Por José de Anchieta (1563)

Acende-se mais e mais a coragem do chefe

e seus bravos: derrubam a golpes mortais, muitos selvagens.

Ora decepam braços enfeitados com penas de pássaros,

ora abatem com a lâmina reluzente cabeças altivas,

faces e bocas pintadas de vermelho urucum,

ora partem as frontes salientes entre as covas das têmporas

e enchem o Tártaro triste dessas vidas sem rumo.

Soam armas e golpes e gemidos e baques de corpos.

Aqui e ali jazem cadáveres de inimigos crivados

de chagas profundas, empastados de pó: a sangueira

cobre os arraiais e espumante se embebe na areia.

Não sustenta mais o embate assim dizimada,

a horda selvagem.
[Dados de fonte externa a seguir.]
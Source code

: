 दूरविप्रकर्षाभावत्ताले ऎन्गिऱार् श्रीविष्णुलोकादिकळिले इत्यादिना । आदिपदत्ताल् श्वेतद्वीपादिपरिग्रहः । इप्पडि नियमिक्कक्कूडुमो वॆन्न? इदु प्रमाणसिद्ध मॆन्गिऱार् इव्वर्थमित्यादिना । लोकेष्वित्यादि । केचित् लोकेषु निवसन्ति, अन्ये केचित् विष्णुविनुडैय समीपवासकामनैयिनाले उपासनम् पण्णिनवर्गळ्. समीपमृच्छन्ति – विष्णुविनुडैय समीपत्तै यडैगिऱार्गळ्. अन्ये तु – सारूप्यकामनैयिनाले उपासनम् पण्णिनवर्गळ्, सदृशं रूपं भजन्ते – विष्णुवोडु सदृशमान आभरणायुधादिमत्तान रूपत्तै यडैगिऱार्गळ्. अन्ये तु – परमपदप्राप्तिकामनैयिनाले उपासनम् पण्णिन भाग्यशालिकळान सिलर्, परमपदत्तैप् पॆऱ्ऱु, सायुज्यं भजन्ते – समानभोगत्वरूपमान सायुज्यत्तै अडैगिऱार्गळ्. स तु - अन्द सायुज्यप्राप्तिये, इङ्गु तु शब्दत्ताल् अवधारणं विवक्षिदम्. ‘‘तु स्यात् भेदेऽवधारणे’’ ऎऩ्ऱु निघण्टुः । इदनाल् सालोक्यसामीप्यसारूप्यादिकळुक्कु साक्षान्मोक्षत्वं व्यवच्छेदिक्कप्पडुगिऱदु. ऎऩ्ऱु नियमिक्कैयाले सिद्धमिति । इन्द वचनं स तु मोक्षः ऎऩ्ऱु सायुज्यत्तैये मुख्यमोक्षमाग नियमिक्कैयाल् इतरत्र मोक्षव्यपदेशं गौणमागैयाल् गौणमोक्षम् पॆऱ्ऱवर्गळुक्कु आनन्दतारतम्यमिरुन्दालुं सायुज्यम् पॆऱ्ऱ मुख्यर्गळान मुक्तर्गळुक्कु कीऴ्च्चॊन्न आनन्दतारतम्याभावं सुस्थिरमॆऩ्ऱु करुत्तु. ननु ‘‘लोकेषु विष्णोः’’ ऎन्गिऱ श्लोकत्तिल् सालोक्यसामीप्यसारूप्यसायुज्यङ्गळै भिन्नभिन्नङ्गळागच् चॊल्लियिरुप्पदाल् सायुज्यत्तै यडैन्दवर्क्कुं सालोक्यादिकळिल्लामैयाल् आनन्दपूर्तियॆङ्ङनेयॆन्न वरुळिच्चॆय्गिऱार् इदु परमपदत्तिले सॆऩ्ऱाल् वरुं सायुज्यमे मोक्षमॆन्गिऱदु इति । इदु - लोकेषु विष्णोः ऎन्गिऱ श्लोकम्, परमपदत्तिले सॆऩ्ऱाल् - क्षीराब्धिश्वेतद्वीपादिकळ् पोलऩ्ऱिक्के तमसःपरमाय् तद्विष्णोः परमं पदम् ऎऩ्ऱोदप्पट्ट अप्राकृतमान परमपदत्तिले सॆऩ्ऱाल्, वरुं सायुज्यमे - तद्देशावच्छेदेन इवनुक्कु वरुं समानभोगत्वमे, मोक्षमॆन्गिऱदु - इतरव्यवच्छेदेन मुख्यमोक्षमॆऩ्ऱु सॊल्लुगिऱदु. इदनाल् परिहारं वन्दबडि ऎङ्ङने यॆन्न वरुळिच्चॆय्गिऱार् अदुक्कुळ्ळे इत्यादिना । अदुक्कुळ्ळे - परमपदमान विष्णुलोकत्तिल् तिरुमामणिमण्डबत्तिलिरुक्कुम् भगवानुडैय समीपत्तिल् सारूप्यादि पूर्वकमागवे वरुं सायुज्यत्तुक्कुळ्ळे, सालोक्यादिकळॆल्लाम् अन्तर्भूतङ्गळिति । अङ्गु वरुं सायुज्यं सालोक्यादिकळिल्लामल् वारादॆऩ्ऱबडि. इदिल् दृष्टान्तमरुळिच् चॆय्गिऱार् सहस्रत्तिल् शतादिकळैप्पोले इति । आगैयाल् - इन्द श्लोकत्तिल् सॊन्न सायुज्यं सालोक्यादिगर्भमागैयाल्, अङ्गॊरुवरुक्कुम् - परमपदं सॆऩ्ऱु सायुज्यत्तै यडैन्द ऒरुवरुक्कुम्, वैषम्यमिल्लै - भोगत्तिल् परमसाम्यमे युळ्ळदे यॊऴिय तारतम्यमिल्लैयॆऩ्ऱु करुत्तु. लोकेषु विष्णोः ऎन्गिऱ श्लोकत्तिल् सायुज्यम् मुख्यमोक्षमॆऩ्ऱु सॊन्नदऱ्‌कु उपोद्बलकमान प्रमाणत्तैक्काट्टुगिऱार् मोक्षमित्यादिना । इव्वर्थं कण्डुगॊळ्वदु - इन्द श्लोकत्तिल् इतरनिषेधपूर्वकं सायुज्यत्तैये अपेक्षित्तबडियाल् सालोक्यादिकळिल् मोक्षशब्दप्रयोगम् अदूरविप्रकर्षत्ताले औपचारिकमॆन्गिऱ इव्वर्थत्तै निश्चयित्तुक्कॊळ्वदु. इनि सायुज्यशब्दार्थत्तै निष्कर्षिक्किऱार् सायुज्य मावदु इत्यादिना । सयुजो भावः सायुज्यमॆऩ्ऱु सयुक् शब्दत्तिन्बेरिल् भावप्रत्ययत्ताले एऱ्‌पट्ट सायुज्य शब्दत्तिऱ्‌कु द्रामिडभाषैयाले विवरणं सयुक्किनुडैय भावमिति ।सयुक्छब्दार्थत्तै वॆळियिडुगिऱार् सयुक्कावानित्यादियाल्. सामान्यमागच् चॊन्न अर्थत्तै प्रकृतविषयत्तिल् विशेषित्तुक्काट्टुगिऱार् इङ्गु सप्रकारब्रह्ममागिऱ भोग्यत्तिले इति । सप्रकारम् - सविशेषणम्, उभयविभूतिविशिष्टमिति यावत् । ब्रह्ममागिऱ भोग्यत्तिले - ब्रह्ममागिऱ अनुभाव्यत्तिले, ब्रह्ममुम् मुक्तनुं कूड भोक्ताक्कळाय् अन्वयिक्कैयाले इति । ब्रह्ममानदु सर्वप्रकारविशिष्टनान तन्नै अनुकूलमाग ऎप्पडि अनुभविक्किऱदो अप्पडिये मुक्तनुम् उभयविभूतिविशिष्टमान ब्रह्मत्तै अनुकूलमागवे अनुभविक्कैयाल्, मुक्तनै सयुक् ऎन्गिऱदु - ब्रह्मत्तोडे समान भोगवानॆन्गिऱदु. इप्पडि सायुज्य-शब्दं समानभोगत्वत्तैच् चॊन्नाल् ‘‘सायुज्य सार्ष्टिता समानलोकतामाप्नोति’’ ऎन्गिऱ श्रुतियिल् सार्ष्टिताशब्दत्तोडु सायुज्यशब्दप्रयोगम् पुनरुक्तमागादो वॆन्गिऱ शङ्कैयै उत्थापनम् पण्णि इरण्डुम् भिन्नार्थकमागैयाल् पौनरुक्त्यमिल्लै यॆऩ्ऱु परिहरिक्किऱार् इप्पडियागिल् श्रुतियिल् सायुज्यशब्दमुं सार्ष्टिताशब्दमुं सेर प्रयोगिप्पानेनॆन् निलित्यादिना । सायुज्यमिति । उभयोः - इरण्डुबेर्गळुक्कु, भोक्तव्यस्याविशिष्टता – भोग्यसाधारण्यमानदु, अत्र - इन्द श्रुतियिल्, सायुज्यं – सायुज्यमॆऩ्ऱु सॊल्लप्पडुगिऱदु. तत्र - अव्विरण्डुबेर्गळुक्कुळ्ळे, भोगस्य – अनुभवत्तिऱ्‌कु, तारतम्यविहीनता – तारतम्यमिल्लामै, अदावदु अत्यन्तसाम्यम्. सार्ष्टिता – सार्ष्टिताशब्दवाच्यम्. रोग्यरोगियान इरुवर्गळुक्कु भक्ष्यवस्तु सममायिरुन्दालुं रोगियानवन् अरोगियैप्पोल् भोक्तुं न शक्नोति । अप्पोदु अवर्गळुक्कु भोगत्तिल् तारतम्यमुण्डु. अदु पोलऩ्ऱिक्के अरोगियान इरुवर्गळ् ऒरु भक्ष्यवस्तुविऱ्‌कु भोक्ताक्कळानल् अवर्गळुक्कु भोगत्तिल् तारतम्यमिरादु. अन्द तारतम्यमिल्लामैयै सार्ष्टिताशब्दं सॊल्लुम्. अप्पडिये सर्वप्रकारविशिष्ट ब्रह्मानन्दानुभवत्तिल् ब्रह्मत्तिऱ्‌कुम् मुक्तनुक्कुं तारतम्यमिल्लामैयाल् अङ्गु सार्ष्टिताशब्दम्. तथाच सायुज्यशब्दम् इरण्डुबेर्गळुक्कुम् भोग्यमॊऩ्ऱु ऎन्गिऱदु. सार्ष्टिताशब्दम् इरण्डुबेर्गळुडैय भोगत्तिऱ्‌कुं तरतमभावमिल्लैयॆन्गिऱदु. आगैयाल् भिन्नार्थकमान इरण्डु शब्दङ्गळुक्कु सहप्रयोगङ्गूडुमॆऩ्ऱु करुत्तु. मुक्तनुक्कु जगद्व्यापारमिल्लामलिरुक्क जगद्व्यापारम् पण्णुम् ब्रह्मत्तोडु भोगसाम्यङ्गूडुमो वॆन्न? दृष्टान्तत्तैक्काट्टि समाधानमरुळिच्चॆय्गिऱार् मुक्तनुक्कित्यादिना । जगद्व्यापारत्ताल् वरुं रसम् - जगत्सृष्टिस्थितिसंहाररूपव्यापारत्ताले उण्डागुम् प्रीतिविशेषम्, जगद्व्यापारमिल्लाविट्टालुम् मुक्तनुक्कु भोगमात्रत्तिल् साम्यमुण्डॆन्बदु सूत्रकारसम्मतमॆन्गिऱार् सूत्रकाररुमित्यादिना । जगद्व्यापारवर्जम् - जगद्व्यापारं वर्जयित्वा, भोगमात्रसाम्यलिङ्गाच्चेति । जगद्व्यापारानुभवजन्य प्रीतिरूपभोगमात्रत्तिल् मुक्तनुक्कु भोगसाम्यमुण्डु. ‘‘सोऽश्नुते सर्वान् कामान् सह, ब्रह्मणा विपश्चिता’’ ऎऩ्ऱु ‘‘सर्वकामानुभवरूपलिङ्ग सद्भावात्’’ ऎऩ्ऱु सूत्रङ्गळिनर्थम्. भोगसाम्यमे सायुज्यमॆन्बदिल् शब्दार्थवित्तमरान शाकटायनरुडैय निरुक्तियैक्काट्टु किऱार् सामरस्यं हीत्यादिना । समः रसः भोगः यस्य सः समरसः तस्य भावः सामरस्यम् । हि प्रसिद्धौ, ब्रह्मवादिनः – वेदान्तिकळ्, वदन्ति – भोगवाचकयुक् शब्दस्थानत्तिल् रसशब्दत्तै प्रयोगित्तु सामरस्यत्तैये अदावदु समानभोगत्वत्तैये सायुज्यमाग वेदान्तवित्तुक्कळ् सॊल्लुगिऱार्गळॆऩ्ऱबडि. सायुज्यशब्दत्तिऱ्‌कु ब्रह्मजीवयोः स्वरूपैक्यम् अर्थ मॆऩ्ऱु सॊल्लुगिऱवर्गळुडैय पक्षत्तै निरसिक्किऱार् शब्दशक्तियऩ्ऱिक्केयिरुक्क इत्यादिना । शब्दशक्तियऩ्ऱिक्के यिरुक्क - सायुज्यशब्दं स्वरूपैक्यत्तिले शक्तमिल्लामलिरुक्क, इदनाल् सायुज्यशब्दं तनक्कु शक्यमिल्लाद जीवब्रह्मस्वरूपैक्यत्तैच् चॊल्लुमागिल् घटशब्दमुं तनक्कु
Volta as costas e em fuga apressada

abandona as cercas e escapa por portas bem conhecidas.

Mal puderam os inimigos fugir às lanças e temidas espadas

e salvar a vida acolhendo-se à segunda trincheira,

inútil refúgio do desespero; atrás do muro de troncos

se escondem e tapam as entradas com grandes barreiras.

Eis que , não sofrendo demoras, com as armas tingidas

no sangue inimigo, Fernão com seus jovens briosos

acorre, e olhos na glória, se precipita ao assalto

do arraial medroso, e à força de golpes arrombam

os robles enormes, abrindo numerosas e largas entradas.

Uma vez dentro estraçalham a fortaleza e trucidam

a turba inimiga, ceifando com a espada afiada

esses corpos brutais. Junto ao mar o estrondo ecoa medonho

enfurece horrendo na praia o soldado matando

e enterrando vitorioso na areia corpos aos montes,

no inferno vidas que cevavam as carnes em carnes humanas

e impinguavam os ventres com o sangue dos homens.

Já não se alonga o combate, já não pensa o inimigo

em entesar o arco, e defender a vida com brio.

Tudo é pressa em fugir, não lhes valem de nada os redutos,

só resta galgar ligeiro as muralhas do último forte.

Nossas armas gloriosas prostraram o feroz inimigo,

rompendo à força as trincheiras com vasta matança.

O general e seu bravo esquadrão, cansados embora

do duplo esforço e com os corpos crivados de flechas,

conservaram ainda frescas a conhecida energia

das almas nobres: vibram de entusiasmo: uma de duas,

ou acabar com as hordas bárbaras ou deixar no combate

a vida, comprando com o sangue a vitória da pátria.

“Triunfadores meus, diz o chefe, vossa espada valente,

armas e destras estão tintas ainda do sangue maldito;

sem tardar, lancemo-nos contra o inimigo vencido,

enquanto o abate o terror das últimas duas batalhas.

Vedes quantos aí estão prostrados a gemer moribundos,

quantos outros na fuga receberam mortais ferimentos.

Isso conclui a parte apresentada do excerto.